- [RECORDED INFORMATION]:
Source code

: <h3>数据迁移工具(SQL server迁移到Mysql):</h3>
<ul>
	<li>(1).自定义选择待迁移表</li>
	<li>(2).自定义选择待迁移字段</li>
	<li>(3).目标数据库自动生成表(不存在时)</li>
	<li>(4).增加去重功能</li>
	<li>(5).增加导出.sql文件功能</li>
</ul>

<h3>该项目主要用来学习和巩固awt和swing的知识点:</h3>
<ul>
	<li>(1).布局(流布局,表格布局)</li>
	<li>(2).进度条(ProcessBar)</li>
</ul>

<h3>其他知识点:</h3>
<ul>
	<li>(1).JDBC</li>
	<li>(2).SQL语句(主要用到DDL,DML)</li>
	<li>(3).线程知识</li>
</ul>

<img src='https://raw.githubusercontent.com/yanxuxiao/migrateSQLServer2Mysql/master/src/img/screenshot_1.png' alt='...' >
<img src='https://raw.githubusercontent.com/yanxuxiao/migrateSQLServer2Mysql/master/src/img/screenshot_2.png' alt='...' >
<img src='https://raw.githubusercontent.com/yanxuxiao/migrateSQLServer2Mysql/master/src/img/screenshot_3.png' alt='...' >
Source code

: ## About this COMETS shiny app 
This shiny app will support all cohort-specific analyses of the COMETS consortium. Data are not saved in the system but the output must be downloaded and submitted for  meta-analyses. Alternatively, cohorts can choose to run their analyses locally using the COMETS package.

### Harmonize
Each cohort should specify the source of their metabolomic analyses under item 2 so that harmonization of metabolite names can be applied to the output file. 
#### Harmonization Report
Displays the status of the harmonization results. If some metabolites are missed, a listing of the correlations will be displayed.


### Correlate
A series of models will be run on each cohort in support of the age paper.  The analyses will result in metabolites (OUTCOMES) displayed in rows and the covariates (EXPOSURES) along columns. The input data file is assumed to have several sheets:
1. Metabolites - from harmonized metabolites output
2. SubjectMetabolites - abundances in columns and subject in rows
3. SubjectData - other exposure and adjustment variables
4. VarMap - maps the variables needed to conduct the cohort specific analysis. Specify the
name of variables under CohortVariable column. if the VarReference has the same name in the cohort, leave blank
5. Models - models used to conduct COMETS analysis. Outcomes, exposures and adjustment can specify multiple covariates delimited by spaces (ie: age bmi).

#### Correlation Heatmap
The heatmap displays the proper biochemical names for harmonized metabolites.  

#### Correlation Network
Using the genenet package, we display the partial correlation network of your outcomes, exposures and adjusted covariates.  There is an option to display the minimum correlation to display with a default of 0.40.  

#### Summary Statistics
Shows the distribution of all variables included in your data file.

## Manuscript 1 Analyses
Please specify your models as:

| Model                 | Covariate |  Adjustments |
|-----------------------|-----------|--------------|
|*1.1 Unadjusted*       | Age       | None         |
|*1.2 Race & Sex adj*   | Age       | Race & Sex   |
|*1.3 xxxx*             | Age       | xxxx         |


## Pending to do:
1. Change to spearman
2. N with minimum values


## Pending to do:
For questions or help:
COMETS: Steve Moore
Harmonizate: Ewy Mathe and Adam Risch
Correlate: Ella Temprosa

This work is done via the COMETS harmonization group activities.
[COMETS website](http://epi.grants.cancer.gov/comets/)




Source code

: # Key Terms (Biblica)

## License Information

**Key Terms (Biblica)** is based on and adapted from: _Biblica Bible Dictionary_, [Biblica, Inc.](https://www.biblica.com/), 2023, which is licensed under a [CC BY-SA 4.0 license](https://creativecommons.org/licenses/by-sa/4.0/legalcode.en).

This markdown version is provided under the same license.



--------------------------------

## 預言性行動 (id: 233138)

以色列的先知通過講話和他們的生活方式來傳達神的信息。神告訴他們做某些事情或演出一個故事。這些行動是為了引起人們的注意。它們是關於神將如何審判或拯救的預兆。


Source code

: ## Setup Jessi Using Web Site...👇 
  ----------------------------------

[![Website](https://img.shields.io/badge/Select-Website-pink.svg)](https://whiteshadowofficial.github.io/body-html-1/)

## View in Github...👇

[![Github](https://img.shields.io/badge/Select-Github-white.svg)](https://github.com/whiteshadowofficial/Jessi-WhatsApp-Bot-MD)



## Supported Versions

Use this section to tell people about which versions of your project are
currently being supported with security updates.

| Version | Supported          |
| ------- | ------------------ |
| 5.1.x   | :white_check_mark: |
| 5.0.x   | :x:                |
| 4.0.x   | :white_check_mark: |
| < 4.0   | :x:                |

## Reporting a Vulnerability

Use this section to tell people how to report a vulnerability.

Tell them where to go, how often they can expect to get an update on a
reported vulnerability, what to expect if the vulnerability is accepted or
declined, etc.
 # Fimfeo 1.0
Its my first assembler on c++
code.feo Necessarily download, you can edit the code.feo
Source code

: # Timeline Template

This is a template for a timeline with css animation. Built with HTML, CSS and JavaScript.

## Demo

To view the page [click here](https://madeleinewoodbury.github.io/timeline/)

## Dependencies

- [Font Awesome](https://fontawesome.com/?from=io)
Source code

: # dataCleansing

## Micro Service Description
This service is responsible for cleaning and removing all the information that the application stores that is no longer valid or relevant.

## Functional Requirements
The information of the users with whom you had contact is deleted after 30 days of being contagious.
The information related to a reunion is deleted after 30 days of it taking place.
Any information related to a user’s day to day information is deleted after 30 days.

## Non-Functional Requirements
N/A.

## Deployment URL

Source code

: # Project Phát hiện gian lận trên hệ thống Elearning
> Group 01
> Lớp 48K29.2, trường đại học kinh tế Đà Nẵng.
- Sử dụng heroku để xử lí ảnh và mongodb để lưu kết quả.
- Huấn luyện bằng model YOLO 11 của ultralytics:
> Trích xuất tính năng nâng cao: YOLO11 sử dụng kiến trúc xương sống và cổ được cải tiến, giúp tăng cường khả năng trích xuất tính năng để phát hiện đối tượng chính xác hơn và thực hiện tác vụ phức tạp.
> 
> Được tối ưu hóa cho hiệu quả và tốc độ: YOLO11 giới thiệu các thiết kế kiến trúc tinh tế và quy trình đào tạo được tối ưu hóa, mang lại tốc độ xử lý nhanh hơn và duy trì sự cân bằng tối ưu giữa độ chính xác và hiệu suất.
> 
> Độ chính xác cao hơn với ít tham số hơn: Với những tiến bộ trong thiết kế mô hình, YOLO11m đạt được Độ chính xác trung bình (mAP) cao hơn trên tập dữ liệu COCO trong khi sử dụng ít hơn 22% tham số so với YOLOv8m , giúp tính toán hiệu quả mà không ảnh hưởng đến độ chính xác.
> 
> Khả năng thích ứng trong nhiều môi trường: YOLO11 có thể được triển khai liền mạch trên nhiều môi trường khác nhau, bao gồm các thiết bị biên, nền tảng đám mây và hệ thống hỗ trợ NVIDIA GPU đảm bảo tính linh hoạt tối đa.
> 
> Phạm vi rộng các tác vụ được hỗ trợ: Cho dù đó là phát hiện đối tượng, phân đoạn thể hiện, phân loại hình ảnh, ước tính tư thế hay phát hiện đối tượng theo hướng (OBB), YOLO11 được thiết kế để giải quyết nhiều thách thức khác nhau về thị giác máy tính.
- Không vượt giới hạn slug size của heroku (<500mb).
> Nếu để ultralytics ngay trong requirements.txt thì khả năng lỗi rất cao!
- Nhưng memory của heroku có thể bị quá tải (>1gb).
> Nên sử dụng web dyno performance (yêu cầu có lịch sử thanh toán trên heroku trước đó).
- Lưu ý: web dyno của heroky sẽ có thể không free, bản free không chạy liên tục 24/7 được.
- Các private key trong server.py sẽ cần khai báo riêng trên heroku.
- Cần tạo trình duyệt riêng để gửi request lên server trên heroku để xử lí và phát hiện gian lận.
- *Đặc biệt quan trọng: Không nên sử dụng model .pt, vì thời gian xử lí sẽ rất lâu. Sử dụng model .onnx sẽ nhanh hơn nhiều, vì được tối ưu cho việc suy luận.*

- [EXERCISE GOAL]: Find and copy every line in the entries above where the string "covariates" occurs.

- [EXERCISE RESPONSE]:
A series of models will be run on each cohort in support of the age paper.  The analyses will result in metabolites (OUTCOMES) displayed in rows and the covariates (EXPOSURES) along columns. The input data file is assumed to have several sheets:
5. Models - models used to conduct COMETS analysis. Outcomes, exposures and adjustment can specify multiple covariates delimited by spaces (ie: age bmi).
Using the genenet package, we display the partial correlation network of your outcomes, exposures and adjusted covariates.  There is an option to display the minimum correlation to display with a default of 0.40.  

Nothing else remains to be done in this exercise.